Skip to main content

Scraping grapheme-to-phoneme data from Wiktionary.

Project description

WikiPron

PyPI version Supported Python versions CircleCI

WikiPron is a command line toolkit for scraping grapheme-to-phoneme (G2P) data from Wiktionary.

Installation

WikiPron requires Python 3.6+. It is available through pip:

pip install wikipron

Usage

After installation, the terminal command wikipron will be available. As a basic example, the following command scrapes G2P data for French (with the ISO language code fr):

wikipron fr

By default, the results appear on the terminal, where each line has the orthography of a word, followed by a tab and then the word's pronunciation in IPA.

For example commands using advanced options, the languages/wikipron/scrape script shows how a multilingual G2P dataset can be created.

For a full list of command-line options, please run wikipron -h.

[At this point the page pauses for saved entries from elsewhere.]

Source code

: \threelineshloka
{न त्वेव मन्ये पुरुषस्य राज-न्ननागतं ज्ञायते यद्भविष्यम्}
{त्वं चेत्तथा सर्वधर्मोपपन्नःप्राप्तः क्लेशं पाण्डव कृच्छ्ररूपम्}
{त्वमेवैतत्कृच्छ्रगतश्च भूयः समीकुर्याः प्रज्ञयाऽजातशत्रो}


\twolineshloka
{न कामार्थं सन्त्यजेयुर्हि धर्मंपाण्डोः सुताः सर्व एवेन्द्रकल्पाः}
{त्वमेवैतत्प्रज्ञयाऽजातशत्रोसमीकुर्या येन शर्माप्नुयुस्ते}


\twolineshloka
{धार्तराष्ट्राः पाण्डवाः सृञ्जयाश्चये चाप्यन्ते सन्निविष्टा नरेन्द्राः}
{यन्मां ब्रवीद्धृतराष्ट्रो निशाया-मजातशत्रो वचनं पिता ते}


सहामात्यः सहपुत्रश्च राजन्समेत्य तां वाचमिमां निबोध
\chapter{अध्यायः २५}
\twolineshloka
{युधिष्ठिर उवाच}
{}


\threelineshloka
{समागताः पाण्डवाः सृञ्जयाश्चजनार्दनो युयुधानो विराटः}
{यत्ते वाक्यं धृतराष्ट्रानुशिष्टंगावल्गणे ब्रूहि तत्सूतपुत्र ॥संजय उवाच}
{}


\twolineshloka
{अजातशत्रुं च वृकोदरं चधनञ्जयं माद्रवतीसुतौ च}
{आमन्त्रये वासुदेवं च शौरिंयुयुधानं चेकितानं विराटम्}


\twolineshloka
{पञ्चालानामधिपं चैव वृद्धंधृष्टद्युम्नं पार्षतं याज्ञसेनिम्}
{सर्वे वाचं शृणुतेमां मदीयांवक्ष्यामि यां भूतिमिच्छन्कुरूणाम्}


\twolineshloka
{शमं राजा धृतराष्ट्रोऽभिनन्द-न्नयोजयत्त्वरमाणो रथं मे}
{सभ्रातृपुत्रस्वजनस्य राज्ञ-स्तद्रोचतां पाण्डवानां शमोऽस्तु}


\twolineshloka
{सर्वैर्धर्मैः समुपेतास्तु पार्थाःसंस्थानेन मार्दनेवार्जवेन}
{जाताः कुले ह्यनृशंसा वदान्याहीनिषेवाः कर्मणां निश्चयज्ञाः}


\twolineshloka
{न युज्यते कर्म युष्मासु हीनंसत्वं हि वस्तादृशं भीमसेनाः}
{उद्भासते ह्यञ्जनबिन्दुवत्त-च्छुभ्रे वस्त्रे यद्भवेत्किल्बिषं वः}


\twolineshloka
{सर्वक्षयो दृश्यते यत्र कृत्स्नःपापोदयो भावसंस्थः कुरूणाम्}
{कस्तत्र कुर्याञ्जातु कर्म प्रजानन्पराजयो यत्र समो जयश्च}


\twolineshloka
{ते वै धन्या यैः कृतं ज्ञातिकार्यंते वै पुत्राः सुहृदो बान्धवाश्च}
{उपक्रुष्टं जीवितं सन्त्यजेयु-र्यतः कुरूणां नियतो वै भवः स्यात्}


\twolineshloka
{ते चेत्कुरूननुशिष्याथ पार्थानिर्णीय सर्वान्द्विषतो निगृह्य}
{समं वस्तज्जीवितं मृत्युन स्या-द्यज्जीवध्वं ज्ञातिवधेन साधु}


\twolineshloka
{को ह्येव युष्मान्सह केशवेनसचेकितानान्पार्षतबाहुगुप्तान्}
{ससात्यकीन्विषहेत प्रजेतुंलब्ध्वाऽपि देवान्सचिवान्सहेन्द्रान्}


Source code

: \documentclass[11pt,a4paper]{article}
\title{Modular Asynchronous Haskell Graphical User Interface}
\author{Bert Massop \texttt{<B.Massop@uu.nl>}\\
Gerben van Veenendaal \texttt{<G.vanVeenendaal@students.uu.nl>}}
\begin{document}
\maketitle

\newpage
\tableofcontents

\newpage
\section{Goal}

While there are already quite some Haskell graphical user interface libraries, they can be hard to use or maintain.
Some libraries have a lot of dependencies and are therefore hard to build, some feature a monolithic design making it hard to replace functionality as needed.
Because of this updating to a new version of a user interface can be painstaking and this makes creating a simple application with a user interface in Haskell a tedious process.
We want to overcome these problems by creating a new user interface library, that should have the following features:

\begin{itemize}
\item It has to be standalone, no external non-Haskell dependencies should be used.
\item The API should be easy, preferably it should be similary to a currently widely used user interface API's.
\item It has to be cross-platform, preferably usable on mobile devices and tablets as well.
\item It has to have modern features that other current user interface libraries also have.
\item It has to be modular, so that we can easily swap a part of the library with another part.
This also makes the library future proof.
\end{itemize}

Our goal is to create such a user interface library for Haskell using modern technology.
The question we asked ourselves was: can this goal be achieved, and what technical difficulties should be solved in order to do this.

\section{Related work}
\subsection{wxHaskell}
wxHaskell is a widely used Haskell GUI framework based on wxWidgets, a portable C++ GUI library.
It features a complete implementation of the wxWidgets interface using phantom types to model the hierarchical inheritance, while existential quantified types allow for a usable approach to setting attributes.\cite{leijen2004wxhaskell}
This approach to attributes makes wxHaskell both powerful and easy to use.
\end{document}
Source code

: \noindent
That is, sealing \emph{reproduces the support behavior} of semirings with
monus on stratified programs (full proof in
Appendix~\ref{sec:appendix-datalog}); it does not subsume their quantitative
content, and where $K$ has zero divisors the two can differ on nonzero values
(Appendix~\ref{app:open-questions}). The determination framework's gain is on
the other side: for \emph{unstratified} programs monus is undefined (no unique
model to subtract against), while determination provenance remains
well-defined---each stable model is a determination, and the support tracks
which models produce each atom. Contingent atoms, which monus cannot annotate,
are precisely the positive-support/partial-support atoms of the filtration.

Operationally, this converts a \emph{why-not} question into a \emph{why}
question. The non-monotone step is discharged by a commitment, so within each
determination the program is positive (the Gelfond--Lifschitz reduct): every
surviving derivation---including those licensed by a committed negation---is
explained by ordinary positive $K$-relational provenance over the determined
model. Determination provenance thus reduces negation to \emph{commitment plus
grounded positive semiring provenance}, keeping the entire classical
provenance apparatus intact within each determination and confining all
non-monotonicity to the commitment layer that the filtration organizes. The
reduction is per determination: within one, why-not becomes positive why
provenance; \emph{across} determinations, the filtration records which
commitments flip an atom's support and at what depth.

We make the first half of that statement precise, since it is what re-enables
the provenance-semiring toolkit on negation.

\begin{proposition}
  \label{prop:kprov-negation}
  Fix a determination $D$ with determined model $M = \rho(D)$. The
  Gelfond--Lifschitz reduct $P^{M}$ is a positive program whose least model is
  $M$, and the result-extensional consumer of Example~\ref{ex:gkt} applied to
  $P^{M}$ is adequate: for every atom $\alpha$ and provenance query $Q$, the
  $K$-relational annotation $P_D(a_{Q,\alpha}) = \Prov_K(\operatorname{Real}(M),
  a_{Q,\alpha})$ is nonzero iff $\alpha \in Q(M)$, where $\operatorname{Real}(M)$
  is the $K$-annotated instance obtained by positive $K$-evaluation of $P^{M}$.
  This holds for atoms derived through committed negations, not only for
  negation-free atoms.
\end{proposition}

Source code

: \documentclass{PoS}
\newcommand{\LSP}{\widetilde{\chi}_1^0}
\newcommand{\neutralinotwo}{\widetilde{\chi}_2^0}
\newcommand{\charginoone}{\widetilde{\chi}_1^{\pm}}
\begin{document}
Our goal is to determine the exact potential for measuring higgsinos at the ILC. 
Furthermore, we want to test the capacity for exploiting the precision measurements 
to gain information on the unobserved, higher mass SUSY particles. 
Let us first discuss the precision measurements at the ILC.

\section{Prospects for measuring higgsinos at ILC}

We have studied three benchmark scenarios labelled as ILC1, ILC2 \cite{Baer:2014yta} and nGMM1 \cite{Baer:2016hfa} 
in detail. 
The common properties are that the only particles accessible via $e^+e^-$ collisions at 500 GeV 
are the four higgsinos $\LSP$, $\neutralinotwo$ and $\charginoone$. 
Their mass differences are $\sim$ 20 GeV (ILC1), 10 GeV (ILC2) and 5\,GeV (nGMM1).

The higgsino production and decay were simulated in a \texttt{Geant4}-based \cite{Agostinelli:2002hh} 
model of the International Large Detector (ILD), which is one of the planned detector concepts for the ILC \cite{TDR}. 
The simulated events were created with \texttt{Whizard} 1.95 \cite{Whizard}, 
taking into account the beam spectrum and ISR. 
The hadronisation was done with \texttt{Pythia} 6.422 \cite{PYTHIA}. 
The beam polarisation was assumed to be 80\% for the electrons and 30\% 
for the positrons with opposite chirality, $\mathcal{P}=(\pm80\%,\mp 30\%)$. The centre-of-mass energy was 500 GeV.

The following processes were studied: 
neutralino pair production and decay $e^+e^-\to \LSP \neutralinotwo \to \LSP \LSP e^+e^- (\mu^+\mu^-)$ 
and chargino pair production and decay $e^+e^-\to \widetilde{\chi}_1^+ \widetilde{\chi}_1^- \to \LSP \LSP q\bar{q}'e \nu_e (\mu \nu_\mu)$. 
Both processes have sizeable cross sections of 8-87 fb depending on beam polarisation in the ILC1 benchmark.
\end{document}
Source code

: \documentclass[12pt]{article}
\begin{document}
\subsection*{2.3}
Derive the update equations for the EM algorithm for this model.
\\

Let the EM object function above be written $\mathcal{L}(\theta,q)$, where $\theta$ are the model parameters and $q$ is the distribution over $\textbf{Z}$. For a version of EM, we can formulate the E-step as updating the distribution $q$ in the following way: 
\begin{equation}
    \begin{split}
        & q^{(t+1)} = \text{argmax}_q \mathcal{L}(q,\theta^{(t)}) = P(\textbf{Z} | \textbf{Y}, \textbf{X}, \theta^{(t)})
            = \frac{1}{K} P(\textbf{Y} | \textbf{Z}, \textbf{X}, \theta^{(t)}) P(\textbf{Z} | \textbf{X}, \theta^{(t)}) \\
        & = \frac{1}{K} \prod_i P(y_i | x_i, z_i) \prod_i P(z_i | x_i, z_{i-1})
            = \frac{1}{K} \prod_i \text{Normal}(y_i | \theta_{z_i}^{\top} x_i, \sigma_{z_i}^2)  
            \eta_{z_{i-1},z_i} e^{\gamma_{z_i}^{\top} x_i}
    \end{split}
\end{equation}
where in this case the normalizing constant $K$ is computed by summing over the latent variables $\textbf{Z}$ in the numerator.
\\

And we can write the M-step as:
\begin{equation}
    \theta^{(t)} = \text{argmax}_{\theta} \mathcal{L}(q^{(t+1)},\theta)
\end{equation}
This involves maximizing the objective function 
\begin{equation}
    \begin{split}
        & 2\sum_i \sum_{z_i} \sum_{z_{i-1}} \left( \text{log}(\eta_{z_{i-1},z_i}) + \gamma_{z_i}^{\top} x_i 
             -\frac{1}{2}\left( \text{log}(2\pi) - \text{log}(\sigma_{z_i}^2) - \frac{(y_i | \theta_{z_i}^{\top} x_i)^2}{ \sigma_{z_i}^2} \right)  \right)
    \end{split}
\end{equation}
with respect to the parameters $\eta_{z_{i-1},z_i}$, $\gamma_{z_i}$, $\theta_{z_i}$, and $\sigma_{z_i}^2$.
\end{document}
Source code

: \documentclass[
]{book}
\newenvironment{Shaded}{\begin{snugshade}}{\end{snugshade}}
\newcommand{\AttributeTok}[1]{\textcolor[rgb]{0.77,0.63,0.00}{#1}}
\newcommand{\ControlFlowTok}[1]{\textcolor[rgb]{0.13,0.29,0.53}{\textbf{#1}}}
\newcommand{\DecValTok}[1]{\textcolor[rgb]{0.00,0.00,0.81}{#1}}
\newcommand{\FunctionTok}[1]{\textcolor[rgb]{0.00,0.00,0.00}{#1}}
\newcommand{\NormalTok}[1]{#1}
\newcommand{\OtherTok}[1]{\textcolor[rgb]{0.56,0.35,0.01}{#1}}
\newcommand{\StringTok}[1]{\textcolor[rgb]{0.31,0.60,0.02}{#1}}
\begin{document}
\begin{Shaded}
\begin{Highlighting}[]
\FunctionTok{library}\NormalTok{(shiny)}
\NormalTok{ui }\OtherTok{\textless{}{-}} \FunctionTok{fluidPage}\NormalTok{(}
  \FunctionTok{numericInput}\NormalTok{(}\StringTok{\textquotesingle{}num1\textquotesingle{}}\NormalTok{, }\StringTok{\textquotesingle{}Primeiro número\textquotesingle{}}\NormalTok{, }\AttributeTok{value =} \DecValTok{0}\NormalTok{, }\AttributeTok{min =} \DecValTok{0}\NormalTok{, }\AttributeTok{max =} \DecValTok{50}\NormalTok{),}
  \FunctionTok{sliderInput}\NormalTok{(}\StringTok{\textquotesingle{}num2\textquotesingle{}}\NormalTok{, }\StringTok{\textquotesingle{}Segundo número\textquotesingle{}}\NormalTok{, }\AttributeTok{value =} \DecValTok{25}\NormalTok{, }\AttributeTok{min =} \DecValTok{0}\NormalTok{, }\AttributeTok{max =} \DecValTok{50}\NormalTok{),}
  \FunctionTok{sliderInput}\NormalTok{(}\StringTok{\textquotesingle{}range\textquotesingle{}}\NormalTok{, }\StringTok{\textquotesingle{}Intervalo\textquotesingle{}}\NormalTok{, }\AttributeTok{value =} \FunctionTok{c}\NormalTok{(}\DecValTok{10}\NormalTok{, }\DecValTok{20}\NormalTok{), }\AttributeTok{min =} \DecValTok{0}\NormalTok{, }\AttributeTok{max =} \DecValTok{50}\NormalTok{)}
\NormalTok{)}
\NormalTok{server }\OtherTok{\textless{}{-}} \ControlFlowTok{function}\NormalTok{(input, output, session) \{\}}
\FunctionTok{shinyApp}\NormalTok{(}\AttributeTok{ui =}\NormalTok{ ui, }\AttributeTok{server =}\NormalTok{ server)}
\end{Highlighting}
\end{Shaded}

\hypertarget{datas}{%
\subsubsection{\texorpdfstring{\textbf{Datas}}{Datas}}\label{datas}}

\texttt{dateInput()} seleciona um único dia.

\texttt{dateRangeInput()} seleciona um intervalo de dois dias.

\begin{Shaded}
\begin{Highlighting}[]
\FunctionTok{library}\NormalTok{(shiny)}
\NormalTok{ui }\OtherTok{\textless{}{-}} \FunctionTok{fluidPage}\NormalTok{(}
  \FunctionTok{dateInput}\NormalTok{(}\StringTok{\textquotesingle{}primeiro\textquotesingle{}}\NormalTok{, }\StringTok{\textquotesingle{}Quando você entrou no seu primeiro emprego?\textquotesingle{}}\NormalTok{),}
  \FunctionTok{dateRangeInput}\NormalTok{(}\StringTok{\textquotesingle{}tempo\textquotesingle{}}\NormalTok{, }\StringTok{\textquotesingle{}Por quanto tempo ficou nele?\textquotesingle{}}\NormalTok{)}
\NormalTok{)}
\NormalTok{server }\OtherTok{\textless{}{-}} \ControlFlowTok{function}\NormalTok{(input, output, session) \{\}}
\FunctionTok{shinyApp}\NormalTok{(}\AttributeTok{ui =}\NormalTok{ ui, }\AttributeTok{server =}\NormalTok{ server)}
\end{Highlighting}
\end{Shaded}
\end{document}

The underlying module can also be used from Python. A standard workflow looks like:

import wikipron

config = wikipron.Config(key="fr")  # French, with default options.
for word, pron in wikipron.scrape(config):
    ...

Development and Contribution

For questions, bug reports, and feature requests, please file an issue.

If you would like to contribute to the wikipron codebase, please see CONTRIBUTING.md.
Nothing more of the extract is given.